Operator product costs are rising so fast that the operator can’t get the changes implemented at the customer level to reflect the manufacturers’ prices before another price increase. These price increases fly in the face of consumer marketing that hammers continuous promotions and discounts (to consumers). As prices increase, consumers purchase less.


Labor costs keep rising. Many operators pay drivers a percent of sales, and every time a manufacturer raises prices, they’re stuck paying more in real terms.

Manufacturer rebate programs demand ever-increasing facings and year-over-year growth, in spite of declining same location sales.

Competition from the very small operators keeps driving up commission pressure. These small

guys don’t have the overhead needed to provide 24/7 service, but the client doesn’t always realize this or want to recognize it. All of the above beg the question: “What are we going to do that is different from what we’ve done before?”

In spite of what appears to be doom and gloom, I am optimistic about the future. There is opportunity for folks that have vision and guts. They must become more competitive as a total business entity.

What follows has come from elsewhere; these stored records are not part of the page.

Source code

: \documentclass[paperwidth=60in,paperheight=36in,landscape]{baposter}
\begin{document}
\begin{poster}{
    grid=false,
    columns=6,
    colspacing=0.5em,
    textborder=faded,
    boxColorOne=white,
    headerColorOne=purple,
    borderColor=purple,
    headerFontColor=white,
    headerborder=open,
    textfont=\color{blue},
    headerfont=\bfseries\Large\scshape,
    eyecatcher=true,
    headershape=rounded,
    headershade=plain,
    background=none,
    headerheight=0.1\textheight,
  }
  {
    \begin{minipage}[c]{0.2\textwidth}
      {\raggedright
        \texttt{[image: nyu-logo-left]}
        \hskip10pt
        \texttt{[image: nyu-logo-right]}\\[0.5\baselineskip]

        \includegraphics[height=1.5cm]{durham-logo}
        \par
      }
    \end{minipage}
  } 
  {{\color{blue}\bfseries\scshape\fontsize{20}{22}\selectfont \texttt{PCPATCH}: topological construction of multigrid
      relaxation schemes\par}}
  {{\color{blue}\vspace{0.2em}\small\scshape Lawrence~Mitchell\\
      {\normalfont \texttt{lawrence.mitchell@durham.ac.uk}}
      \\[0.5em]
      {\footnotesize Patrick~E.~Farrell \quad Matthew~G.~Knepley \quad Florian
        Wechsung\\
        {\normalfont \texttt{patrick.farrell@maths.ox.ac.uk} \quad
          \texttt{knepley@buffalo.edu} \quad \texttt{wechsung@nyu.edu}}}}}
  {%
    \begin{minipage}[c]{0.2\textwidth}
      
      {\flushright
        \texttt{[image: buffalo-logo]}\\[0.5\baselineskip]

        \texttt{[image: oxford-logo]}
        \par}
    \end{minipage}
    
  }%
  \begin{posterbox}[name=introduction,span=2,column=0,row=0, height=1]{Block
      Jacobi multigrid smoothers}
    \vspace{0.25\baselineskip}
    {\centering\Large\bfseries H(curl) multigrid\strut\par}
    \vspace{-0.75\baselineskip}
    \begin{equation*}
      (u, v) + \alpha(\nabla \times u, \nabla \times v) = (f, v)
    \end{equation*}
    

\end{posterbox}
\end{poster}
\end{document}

Here are some ideas to challenge our industry to find solutions:

  • Re-engage the consumer with the vending process – where it all starts.
  • Incent more folks to purchase.
  • Incent them to purchase more frequently – create value.
  • Incent them to spend more per transaction.
  • Continue to take cost out of the operating model.
  • Reduce the necessity to pay a percentage of sales as a wage scale.
  • Improve the merchandising scheme and planogram of equipment.
  • Reduce the need for an expensive rolling stock (vehicle) program.
  • Offer the client a true alternative to ever increasing commissions – quit selling money – sell service, sell product, sell quality, with professionalism.
  • Free the operator to purchase at the most competitive price in the market.
  • Free the operator to purchase what the consumer wants, not what the supplier wants to sell.
  • Allow for a dynamic planogram at the machine level aimed at maintaining margin while driving increased revenue.
  • Provide an integrated, interactive solution that takes advantage of new technology, i.e., wireless, credit/debit solutions, DEX, pre-kitting, etc.

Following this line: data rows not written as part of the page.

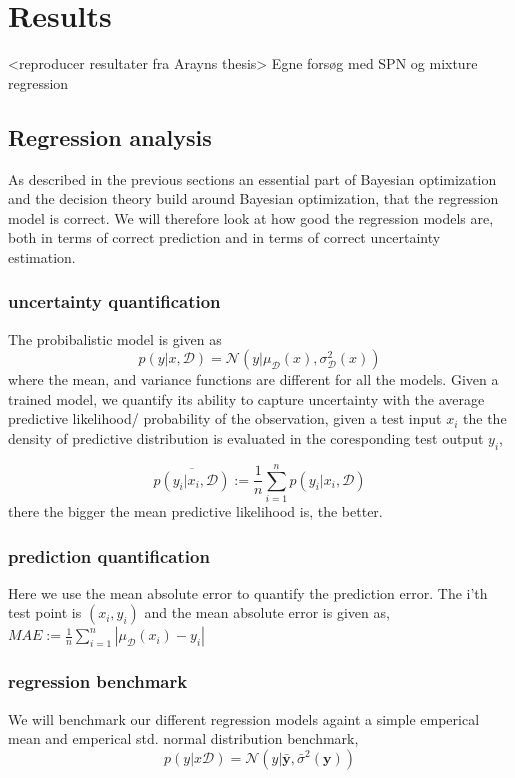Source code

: \chapter{Results}
<reproducer resultater fra Arayns thesis>
Egne forsøg med SPN og mixture regression


\section{Regression analysis}
As described in the previous sections an essential part of Bayesian optimization and the decision theory build 
around Bayesian optimization, that the regression model is correct. We will therefore look at how good the
regression models are, both in terms of correct prediction and in terms of correct uncertainty estimation. 

\subsection{uncertainty quantification}
The probibalistic model is given as 
$$p(y|x,\mathcal{D}) = \mathcal{N}(y|\mu_{\mathcal{D}}(x), \sigma_{\mathcal{D}}^2(x))$$
where the mean, and variance functions are different for all the models. 
Given a trained model, we quantify its ability to capture uncertainty with the average
predictive likelihood/ probability of the observation, given a test input $x_i$ the
the density of predictive distribution is evaluated in the coresponding test output $y_i$,

$$\overline{p(y_i|x_i,\mathcal{D})} := \frac{1}{n}\sum_{i=1}^n p(y_i|x_i,\mathcal{D})$$
there the bigger the mean predictive likelihood is, the better. 

\subsection{prediction quantification}
Here we use the mean absolute error to quantify the prediction error. The i'th test point is
$(x_i,y_i)$ and the mean absolute error is given as, 
$MAE :=\frac{1}{n}\sum_{i=1}^n |\mu_{\mathcal{D}}(x_i) - y_i| $

\subsection{regression benchmark}
We will benchmark our different regression models againt a simple emperical mean and
emperical std. normal distribution benchmark, 
$$p(y|x\mathcal{D}) = \mathcal{N}(y| \bar{\textbf{y}} , \bar{\sigma}^2 (\textbf{y}))$$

Our operator community is reluctant to change. In many cases, they are not very sophisticated or don’t understand how their capital costs may be returned to them over time. They may need new ways to source product.

They need sources that allow them to compete for the consumer dollar and realize a fair return on their investment. In some cases, it is because they are tired of an industry that hasn’t changed in a positive direction.


I urge industry leaders and organizations to continue to work for the fiscal health of the operator community. The industry must also work “with” suppliers who have their own agenda and may be short sighted on the long-term health of the vending operator and their ability to meet the changing needs of the consumer.

Many supplier companies espouse and talk about “brand management.” Our brand in the broadest sense is “vending.” We need to protect it, nurture it, enhance it, and create value in it. Only then will the consumers vote with their quarters and give it a chance again. It will take time and some tough positions with suppliers.